### Exercise
Look through the records below for the line with "<| dropWhile ((/=) '(')". Return that line and each one after it up to and including the line with "(?) maybe default", exactly.

Stored data:
★ ★ ★ ★ ★

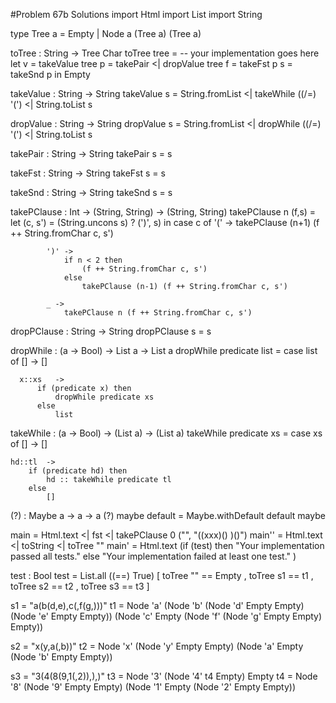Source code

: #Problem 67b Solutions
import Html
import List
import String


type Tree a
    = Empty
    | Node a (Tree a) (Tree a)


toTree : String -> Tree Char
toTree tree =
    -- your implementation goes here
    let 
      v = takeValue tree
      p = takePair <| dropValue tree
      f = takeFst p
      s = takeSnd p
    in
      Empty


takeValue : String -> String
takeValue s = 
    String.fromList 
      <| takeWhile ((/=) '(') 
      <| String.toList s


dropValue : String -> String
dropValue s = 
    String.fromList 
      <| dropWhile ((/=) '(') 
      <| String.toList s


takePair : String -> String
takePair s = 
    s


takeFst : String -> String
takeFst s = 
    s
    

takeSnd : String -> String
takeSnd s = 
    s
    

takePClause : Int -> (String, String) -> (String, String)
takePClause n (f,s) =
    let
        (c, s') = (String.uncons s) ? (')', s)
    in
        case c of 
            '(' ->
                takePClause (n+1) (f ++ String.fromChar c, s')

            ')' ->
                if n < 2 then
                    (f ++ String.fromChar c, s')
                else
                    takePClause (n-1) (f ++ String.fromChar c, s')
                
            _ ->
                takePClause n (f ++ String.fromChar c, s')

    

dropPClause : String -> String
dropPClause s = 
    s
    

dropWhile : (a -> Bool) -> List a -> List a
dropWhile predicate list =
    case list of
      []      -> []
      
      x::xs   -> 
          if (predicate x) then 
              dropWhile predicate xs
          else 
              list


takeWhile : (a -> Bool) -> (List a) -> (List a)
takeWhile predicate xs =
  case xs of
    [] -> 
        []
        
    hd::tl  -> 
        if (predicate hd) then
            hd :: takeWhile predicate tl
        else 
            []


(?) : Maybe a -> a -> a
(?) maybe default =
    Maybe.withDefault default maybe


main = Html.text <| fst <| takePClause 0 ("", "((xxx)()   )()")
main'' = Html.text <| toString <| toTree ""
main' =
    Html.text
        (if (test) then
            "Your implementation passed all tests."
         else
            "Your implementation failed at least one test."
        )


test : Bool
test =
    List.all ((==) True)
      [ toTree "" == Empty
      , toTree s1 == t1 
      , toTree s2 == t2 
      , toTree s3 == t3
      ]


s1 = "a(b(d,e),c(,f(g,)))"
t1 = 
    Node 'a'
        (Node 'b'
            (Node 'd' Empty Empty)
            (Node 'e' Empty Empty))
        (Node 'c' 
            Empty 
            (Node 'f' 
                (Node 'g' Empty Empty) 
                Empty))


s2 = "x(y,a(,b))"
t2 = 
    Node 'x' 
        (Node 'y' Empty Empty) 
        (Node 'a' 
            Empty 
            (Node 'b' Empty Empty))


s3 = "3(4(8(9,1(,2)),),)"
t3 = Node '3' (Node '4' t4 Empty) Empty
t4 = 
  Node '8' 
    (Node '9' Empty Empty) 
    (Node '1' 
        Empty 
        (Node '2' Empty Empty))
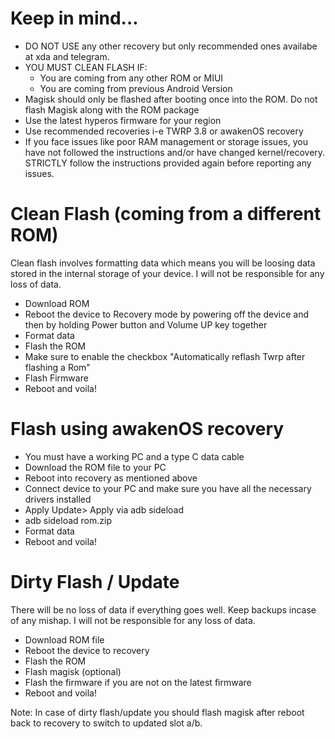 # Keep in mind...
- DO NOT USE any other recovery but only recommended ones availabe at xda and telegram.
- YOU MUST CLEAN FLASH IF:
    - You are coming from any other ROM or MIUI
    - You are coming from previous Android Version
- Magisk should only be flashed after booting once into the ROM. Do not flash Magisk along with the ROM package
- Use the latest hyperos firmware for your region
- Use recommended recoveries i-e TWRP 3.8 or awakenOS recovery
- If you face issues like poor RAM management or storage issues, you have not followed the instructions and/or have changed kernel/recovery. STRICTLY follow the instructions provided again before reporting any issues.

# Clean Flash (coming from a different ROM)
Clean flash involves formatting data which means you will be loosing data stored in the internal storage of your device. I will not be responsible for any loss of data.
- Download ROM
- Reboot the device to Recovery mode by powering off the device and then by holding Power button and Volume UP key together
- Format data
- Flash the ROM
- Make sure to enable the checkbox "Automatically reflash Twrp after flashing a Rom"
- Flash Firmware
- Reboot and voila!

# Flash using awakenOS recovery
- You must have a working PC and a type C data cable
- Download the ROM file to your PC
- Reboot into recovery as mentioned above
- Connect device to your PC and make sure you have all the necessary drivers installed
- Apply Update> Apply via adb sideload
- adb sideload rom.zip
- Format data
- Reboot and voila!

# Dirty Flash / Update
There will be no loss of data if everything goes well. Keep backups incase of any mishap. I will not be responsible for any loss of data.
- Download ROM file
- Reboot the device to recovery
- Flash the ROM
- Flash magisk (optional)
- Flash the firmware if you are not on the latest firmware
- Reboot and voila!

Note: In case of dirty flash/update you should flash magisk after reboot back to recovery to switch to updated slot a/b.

★ ★ ★ ★ ★

### Expected answer
      <| dropWhile ((/=) '(') 
      <| String.toList s


takePair : String -> String
takePair s = 
    s


takeFst : String -> String
takeFst s = 
    s
    

takeSnd : String -> String
takeSnd s = 
    s
    

takePClause : Int -> (String, String) -> (String, String)
takePClause n (f,s) =
    let
        (c, s') = (String.uncons s) ? (')', s)
    in
        case c of 
            '(' ->
                takePClause (n+1) (f ++ String.fromChar c, s')

            ')' ->
                if n < 2 then
                    (f ++ String.fromChar c, s')
                else
                    takePClause (n-1) (f ++ String.fromChar c, s')
                
            _ ->
                takePClause n (f ++ String.fromChar c, s')

    

dropPClause : String -> String
dropPClause s = 
    s
    

dropWhile : (a -> Bool) -> List a -> List a
dropWhile predicate list =
    case list of
      []      -> []
      
      x::xs   -> 
          if (predicate x) then 
              dropWhile predicate xs
          else 
              list


takeWhile : (a -> Bool) -> (List a) -> (List a)
takeWhile predicate xs =
  case xs of
    [] -> 
        []
        
    hd::tl  -> 
        if (predicate hd) then
            hd :: takeWhile predicate tl
        else 
            []


(?) : Maybe a -> a -> a
(?) maybe default =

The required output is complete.